- **WHAT TO DO**
How many lines below contain the word "Nhưng"? Give only the number.

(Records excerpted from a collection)
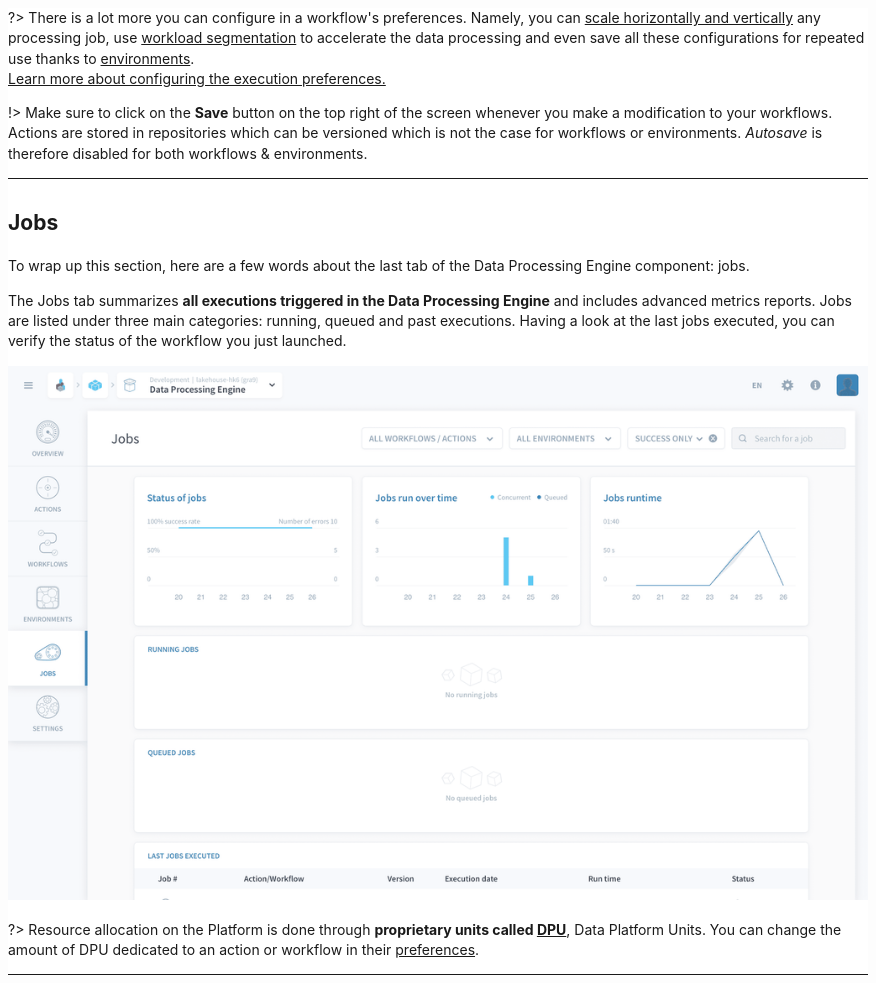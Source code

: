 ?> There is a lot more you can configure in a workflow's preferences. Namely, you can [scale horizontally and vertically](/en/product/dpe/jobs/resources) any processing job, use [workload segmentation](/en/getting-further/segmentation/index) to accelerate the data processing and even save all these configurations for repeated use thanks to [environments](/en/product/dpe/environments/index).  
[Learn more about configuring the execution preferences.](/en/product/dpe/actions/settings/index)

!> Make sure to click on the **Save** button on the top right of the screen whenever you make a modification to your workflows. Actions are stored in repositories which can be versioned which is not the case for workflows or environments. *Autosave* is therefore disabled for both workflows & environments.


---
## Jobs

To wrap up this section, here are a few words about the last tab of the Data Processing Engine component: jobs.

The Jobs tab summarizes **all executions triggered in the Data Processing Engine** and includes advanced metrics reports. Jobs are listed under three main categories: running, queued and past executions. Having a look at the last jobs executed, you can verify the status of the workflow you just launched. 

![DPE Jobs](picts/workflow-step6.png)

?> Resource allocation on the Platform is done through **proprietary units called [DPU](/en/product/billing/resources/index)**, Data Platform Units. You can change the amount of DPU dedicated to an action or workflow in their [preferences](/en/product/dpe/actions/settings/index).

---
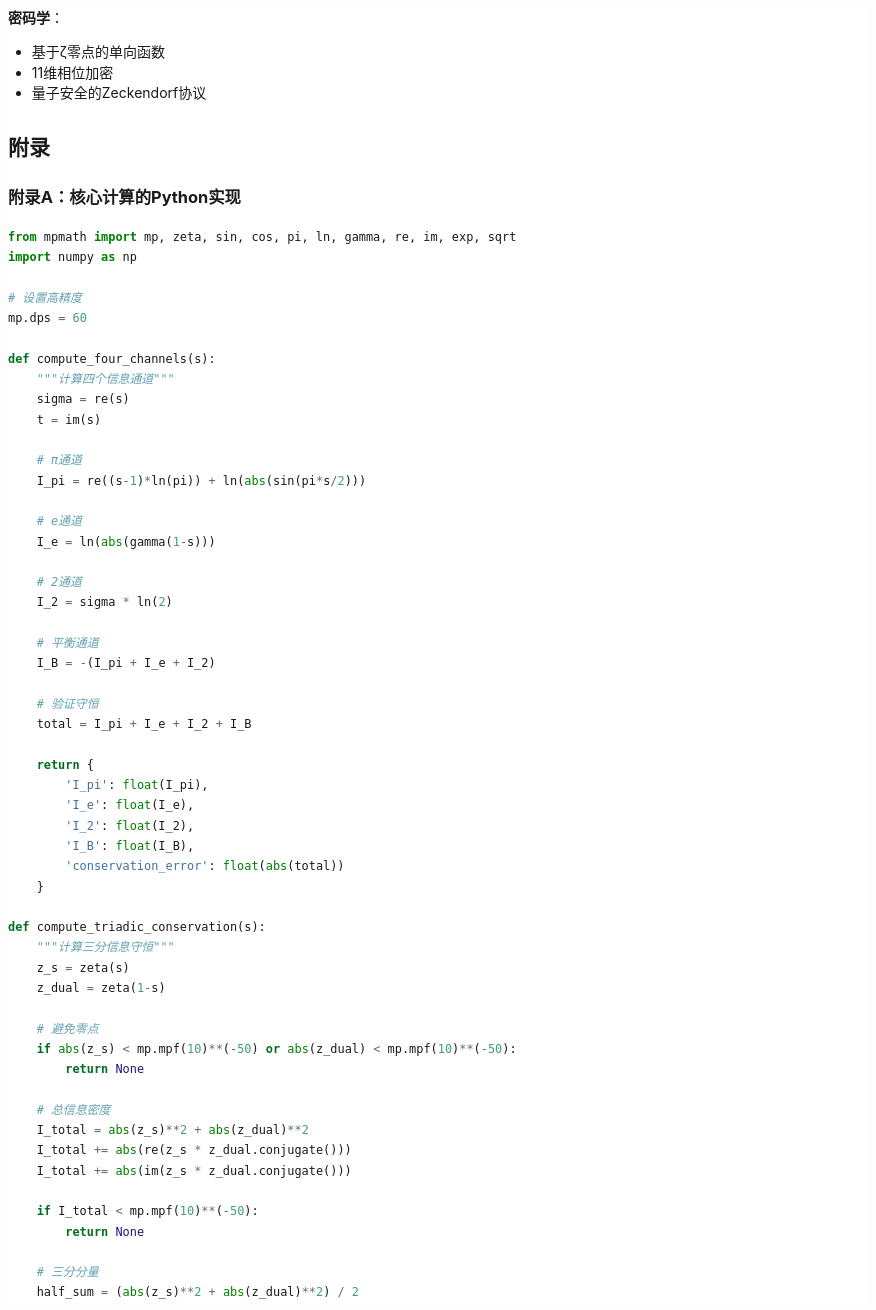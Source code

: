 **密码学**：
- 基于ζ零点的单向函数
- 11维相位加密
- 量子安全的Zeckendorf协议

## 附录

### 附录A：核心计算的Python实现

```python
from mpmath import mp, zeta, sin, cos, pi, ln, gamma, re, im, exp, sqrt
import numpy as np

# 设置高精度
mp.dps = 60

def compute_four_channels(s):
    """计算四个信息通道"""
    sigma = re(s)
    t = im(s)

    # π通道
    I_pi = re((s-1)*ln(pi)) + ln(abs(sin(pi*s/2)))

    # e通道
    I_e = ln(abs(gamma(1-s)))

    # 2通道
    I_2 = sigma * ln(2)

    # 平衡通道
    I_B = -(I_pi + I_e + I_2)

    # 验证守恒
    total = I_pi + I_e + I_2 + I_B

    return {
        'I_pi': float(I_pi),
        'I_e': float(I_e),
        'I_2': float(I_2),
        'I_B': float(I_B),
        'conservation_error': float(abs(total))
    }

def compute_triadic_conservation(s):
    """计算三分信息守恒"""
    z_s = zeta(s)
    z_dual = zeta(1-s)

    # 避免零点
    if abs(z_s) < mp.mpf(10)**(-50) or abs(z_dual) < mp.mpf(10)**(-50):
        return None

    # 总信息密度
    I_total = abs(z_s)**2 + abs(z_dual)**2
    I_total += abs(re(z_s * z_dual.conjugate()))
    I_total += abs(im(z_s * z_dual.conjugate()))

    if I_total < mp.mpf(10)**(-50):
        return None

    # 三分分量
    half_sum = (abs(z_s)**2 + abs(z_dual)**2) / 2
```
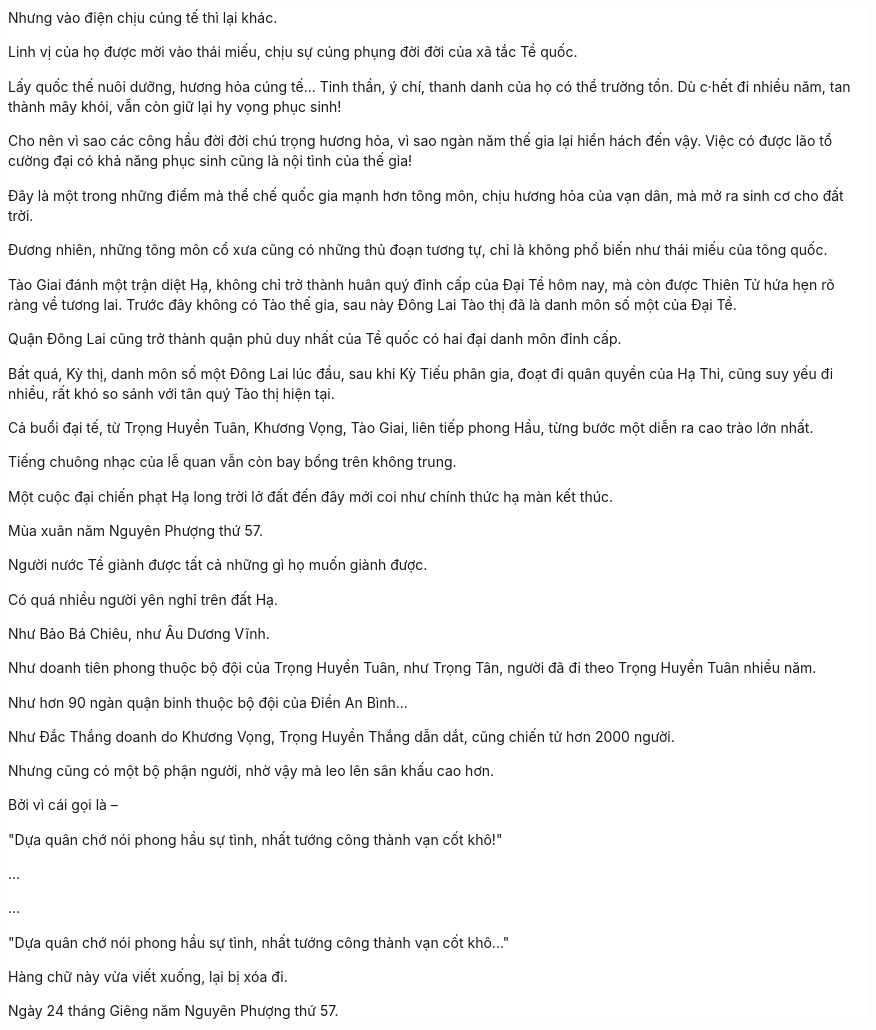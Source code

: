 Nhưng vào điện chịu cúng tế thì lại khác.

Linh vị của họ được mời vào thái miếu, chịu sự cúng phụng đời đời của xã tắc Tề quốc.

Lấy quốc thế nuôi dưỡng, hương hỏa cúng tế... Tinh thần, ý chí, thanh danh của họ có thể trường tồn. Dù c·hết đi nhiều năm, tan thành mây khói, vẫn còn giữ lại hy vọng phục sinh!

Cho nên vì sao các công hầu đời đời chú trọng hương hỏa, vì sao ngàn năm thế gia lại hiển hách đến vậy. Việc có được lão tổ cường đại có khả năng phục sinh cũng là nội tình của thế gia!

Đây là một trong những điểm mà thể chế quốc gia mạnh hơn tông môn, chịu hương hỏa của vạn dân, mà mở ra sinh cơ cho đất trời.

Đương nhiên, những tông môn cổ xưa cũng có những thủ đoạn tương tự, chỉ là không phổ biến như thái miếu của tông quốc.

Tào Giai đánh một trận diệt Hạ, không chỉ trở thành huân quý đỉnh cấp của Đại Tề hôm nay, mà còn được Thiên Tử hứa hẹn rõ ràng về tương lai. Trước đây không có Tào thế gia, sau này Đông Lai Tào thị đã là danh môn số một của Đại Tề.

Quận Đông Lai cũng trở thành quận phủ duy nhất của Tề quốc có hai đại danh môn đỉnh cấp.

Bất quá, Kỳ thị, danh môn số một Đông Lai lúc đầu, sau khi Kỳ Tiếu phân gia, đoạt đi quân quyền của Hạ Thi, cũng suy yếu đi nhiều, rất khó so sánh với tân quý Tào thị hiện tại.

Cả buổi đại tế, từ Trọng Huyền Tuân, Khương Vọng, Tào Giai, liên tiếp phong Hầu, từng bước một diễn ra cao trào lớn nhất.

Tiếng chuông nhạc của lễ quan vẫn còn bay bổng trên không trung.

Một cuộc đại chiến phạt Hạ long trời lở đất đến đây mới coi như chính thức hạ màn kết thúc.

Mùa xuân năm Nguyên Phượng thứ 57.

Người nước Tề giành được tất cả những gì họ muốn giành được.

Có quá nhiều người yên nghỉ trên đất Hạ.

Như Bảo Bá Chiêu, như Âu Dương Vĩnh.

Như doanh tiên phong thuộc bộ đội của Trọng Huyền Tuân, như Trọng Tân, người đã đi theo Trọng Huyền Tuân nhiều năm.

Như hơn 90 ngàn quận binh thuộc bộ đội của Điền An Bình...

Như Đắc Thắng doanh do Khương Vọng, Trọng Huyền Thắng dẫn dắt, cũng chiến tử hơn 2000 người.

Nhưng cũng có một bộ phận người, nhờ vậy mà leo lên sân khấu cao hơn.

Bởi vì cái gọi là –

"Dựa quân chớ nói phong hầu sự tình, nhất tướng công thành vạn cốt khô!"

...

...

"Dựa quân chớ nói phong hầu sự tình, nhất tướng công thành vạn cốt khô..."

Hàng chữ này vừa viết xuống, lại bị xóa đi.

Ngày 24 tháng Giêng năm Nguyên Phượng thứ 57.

- **TASK ANSWER**
2